リンダール地方の特徴と言えば、やはり王国と同盟の国境周辺に広がる『リンダールの森』だろう。王国の成立以前からこの地に広がる森は深く、広大であり、長い間人々の介入を拒んできた。同盟まで続くブリギッド街道こそ通したものの、昼なお暗い森の中には中継地となる村落もなく、その道幅から言っても大規模輸送には適さない。ついでに言えば、時折、森に住む野生動物が襲い掛かってくることもある。
「王国と同盟の間の通商が専ら海上交通によって行われている所以ですね。……でも、マリー。私たちの行く巡礼路は森の縁に沿って北上します。森に入る事はありませんよ?」
「えー……」
とあるリンダール地方の聖堂── 夕食を終えて今後の予定を話していると、隣のテーブルにいた巡礼者が2人に声を掛けて来た。
「教会が推奨する正式な巡礼路ではありませんが…… 森の中の聖堂を参拝するコースもあるらしいですよ。辿り着くだけでも色々と大変なのであまり人は多くないようですが、運が良ければ森の中でユグディラを群れで見る事もできるとか」
「ユグディラ!」
その単語を聞いた瞬間、マリーが話題に食いついた。
ユグディラとは『妖猫』とも呼ばれる小動物の様な幻獣だ。王国の至る所で目撃例があり、特に地方の農村に住む人々にとってはそれほど珍しい生き物というわけでもない。場所によっては幸運の象徴として扱われたりする一方、農家や旅人などにとっては、畑を荒らしたりお弁当を取っていく害獣と見なされることもある。
お気に入りの御伽噺に出てくる『主人公を不思議な旅に誘う妖猫』に思い入れがあるマリーにとっては、子供の頃から『ぜひ一度はこの目で見てみたい!』と常々思っていた生き物だった。
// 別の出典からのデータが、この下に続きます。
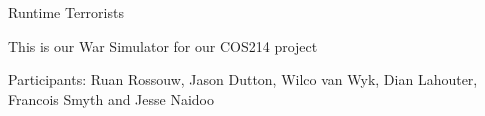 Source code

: Runtime Terrorists

This is our War Simulator for our COS214 project

Participants\+: Ruan Rossouw, Jason Dutton, Wilco van Wyk, Dian Lahouter, Francois Smyth and Jesse Naidoo  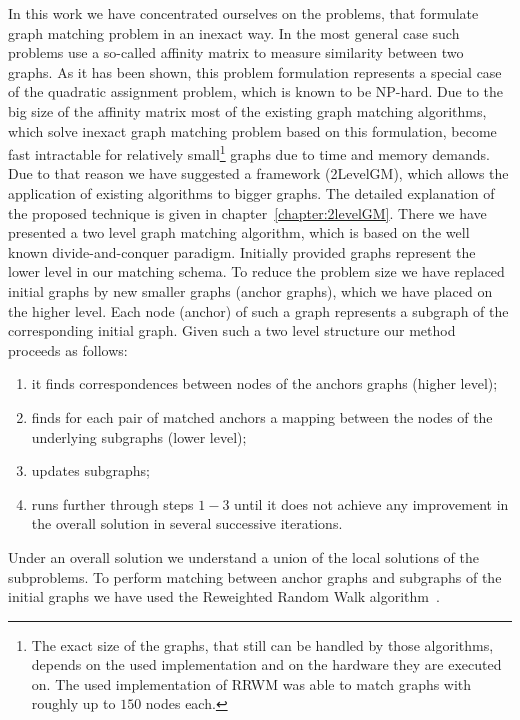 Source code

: In this work we have concentrated ourselves on the problems, that formulate graph matching problem in an inexact way. 
In the most general case such problems use a so-called affinity matrix to measure similarity between two graphs. 
As it has been shown, this problem formulation represents a special case of the quadratic assignment problem, which is known to be NP-hard. Due to the big size of the affinity matrix most of the existing graph matching algorithms, which solve inexact graph matching problem based on this formulation, become fast intractable for relatively small\footnote{The exact size of the graphs, that still can be handled by those algorithms, depends on the used implementation and on the hardware they are executed on. The used implementation of RRWM was able to match graphs with roughly up to $150$ nodes each.} graphs due to time and memory demands. Due to that reason we have suggested a framework (2LevelGM), which allows the application of existing algorithms to bigger graphs. The detailed explanation of the proposed technique is given in chapter~\ref{chapter:2levelGM}. There we have presented a two level graph matching algorithm, which is based on the well known divide-and-conquer paradigm. Initially provided graphs represent the lower level in our matching schema. To reduce the problem size we have replaced initial graphs by new smaller graphs (anchor graphs), which we have placed on the higher level. Each node (anchor) of such a graph represents a subgraph of the corresponding initial graph. Given such a two level structure our method proceeds as follows:
\begin{enumerate}
\item it finds correspondences between nodes of the anchors graphs (higher level);
\item finds for each pair of matched anchors a mapping between the nodes of the underlying subgraphs (lower level);
\item updates subgraphs;
\item runs further through steps $1-3$ until it does not achieve any improvement in the overall solution in several successive iterations.
\end{enumerate}
Under an overall solution we understand a union of the local solutions of the subproblems. To perform matching between anchor graphs and subgraphs of the initial graphs we have used the Reweighted Random Walk algorithm~\cite{Cho2010_RRWM}.

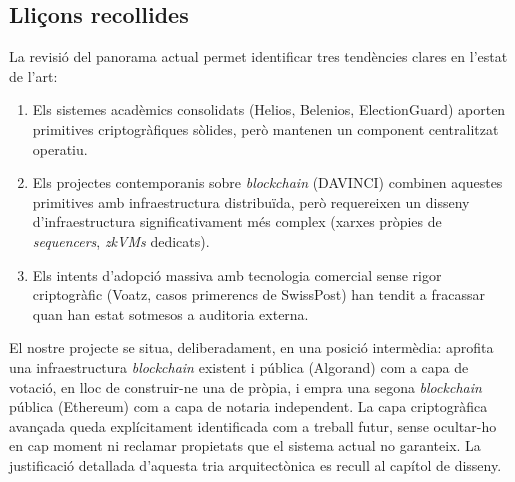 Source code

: \subsection{Lliçons recollides}
\label{subsec:llicons-recollides}

La revisió del panorama actual permet identificar tres tendències clares en l'estat de l'art:

\begin{enumerate}
    \item Els sistemes acadèmics consolidats (Helios, Belenios, ElectionGuard) aporten primitives criptogràfiques
    sòlides, però mantenen un component centralitzat operatiu.

    \item Els projectes contemporanis sobre \emph{blockchain} (DAVINCI) combinen aquestes primitives amb infraestructura
    distribuïda, però requereixen un disseny d'infraestructura significativament més complex (xarxes pròpies de
    \emph{sequencers}, \emph{zkVMs} dedicats).

    \item Els intents d'adopció massiva amb tecnologia comercial sense rigor criptogràfic (Voatz, casos primerencs de
    SwissPost) han tendit a fracassar quan han estat sotmesos a auditoria externa.
\end{enumerate}

El nostre projecte se situa, deliberadament, en una posició intermèdia: aprofita una infraestructura \emph{blockchain}
existent i pública (Algorand) com a capa de votació, en lloc de construir-ne una de pròpia, i empra una segona
\emph{blockchain} pública (Ethereum) com a capa de notaria independent.
La capa criptogràfica avançada queda explícitament identificada com a treball futur, sense ocultar-ho en cap moment ni
reclamar propietats que el sistema actual no garanteix.
La justificació detallada d'aquesta tria arquitectònica es recull al capítol de disseny.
「ぜひ参りましょう、お嬢様! これも何かのお導きですよ!」
「しかし、この旅も予定よりだいぶ遅れていますし、寄り道は……」
言い掛けたクリスは、しかし、瞳を潤ませて見つめるマリーの姿にやれやれと肩を竦め……
「泣く子には勝てませんね」
と、そう言って了承した。
翌朝、クリスとマリーの2人は正規の巡礼路から外れ、森の中の古い聖堂への『ツアー』が組まれているという村へ向かった。
リンダールの森の外縁部に位置するその村は、元々は開拓村であったと言う。村としての歴史は他の地方に比べて浅いが、開拓村としては最初期の頃のものらしく、今ではすっかり普通の村としての佇まいを見せている。
辿り着いた教会で『ツアー』について話を聞くと、『ガイド』を兼ねる修道士が済まなそうな微笑で言った。
「お客さん(と修道士は言った)たち、運が悪い! つい昨日、ツアーが帰って来たばかりなんだ。また参加者の数が集まるまで待っててくれるかな? なに、ほんの2、3日の話だよ!」
クリスは表情を引き締めた。
「それは…… つまり、団体で行動しないとならないような脅威がある、と……?」
「うん、まぁ、大人数なら森の獣が襲って来る可能性も減るし、皆で纏めて行った方が護衛の雇用費も安く済むし……」
「具体的には?」
「……最近、盗賊が出るらしいんだ。ツアーを組まずに森に入った何組かが帰って来なかった。噂では、ユグディラの強盗団が出るとかなんとか」
「嘘だ!」
マリーが叫んだ。ユグディラがそんなことするわけない! と。泣きながら教会を飛び出していく。クリスはその後を追ったが、すぐに見失ってしまった。
「ユグディラは、そんなことしない……」
村の外れの材木置き場の陰── 膝を抱えて座りながら、マリーが呟く。
くー、とお腹が鳴る音で時間が経った事に気づき、目の端の涙を両袖で拭いながら、巡礼者の弁当箱を開ける。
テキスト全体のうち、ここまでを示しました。